Exercise:
The job is to find each line in the entries holding the string "position" and copy that line.

****

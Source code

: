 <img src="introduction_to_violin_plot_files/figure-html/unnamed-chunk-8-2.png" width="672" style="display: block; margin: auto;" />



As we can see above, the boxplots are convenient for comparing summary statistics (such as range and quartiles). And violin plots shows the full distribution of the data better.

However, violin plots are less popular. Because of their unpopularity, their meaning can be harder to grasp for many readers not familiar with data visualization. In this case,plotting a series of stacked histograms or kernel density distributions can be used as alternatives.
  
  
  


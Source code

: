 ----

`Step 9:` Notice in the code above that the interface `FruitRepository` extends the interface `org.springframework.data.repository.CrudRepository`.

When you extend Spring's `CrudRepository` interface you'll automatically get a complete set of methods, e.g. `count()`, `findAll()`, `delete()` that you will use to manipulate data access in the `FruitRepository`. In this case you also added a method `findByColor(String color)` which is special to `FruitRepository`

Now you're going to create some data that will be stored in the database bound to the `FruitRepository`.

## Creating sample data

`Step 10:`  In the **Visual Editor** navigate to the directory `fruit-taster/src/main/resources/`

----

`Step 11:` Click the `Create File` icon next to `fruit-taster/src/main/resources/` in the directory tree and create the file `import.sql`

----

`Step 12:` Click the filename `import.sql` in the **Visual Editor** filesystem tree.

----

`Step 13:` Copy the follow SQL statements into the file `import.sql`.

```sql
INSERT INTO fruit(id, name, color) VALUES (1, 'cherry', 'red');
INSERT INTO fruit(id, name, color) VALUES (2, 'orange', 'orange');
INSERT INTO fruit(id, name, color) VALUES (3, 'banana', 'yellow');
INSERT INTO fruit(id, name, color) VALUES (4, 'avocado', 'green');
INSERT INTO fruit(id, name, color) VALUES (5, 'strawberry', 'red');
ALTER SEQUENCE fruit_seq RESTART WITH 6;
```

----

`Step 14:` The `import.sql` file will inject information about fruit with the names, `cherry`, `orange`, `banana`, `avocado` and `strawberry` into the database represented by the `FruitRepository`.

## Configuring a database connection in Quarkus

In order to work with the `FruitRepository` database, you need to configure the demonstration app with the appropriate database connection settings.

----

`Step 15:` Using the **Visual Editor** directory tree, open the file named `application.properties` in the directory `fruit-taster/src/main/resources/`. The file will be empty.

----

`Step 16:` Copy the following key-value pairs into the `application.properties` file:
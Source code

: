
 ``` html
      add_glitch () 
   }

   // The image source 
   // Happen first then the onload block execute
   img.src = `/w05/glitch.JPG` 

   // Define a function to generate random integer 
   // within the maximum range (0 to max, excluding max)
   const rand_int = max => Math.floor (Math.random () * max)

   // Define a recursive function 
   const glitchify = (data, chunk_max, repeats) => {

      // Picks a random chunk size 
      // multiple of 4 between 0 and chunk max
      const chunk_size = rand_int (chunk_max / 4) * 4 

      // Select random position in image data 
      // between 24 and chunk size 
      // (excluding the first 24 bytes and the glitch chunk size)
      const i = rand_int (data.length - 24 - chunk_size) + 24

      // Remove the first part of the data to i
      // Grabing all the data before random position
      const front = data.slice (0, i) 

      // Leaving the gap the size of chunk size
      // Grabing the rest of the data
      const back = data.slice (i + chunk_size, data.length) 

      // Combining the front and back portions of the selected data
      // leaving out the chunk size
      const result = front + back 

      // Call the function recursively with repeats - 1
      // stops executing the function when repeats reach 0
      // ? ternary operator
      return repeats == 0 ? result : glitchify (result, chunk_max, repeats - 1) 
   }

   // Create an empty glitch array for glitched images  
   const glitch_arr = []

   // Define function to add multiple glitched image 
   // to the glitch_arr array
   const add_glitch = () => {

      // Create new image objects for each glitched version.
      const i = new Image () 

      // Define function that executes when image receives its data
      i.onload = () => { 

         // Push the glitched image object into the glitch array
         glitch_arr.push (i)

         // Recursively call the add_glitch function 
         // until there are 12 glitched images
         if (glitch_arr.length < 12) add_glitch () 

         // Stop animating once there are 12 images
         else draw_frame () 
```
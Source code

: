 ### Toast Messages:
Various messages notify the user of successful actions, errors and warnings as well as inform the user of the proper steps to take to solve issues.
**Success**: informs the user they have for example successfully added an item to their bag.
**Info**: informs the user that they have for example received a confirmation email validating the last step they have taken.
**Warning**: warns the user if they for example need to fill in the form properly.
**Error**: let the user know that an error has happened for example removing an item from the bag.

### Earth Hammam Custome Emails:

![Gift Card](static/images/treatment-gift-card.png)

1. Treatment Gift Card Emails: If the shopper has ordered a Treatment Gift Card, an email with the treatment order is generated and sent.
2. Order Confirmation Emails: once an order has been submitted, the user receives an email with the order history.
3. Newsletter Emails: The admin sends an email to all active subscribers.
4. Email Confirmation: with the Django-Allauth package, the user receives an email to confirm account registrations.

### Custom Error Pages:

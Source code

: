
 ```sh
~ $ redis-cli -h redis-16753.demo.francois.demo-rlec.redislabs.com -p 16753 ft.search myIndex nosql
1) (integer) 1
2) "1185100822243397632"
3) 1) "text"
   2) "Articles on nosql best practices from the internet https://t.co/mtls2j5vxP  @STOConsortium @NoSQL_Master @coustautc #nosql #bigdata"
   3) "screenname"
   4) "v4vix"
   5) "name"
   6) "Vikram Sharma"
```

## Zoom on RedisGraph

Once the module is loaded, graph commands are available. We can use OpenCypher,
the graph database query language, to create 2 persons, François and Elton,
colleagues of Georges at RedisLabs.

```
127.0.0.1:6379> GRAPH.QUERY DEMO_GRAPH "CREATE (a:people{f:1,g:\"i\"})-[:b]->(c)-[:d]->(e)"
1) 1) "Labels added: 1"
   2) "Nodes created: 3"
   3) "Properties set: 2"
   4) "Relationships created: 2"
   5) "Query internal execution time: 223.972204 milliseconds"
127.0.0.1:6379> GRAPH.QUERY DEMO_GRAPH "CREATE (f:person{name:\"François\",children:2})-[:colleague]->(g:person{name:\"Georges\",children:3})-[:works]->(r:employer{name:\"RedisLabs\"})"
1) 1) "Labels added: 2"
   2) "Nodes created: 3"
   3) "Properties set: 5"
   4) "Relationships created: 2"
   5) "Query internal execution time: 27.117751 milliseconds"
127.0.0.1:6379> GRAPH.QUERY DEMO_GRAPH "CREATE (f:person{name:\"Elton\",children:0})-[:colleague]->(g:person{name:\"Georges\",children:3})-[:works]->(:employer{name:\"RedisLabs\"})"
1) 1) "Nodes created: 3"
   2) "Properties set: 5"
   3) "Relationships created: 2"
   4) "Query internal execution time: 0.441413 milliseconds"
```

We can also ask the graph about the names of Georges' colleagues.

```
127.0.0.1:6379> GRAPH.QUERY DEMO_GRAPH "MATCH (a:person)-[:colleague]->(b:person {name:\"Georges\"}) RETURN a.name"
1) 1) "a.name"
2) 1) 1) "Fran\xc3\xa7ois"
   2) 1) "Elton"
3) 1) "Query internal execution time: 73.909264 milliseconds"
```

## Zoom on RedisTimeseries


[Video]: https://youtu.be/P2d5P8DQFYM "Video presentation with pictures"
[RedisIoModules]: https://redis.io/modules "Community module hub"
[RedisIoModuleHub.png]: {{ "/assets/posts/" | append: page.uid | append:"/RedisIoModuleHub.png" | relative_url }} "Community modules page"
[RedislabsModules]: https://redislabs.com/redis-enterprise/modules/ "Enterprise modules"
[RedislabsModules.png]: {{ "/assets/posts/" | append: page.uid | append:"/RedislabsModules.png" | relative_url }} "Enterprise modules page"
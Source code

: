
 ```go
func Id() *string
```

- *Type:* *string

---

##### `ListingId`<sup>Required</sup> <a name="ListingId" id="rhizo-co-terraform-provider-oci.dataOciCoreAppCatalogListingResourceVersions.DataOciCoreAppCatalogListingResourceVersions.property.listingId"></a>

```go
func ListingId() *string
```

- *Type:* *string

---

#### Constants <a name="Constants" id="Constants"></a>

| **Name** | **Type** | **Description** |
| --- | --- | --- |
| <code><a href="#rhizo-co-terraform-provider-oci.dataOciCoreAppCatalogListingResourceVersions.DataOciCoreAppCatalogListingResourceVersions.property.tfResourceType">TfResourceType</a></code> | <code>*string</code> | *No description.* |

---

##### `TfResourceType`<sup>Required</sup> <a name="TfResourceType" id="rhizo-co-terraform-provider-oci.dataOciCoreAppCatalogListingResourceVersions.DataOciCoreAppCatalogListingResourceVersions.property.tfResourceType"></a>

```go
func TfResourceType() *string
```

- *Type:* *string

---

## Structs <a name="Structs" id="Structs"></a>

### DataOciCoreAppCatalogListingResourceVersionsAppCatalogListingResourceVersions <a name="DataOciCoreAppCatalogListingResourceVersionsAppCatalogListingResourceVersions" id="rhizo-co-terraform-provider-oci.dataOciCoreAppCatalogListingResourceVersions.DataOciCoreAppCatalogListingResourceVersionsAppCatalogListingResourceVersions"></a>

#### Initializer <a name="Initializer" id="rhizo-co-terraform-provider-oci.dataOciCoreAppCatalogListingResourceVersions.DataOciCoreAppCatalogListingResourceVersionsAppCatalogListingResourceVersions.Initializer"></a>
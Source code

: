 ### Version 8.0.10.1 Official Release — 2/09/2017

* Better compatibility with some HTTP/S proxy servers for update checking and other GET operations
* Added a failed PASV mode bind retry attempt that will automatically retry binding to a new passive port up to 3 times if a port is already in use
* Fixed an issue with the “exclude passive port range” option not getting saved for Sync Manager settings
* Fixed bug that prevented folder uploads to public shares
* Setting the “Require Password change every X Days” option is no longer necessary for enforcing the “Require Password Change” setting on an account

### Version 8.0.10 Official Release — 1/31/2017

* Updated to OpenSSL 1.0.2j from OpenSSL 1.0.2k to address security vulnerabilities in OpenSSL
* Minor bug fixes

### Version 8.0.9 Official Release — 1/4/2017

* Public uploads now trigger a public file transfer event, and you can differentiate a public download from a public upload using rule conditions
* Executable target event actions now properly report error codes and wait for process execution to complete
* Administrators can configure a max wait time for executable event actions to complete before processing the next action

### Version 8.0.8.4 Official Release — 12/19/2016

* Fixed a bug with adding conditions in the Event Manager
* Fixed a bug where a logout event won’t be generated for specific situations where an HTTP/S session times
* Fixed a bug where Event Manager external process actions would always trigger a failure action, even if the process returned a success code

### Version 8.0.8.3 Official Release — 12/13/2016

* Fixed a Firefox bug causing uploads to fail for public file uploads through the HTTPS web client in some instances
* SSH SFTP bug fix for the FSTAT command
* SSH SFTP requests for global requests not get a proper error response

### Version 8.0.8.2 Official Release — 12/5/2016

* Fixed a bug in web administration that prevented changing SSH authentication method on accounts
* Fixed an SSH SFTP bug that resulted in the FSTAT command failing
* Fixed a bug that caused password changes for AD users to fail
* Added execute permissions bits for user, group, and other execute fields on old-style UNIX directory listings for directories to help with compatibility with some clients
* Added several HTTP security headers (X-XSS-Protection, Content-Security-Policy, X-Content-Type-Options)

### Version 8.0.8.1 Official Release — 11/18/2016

****

Exercise answer:
      // Select random position in image data 
      // Grabing all the data before random position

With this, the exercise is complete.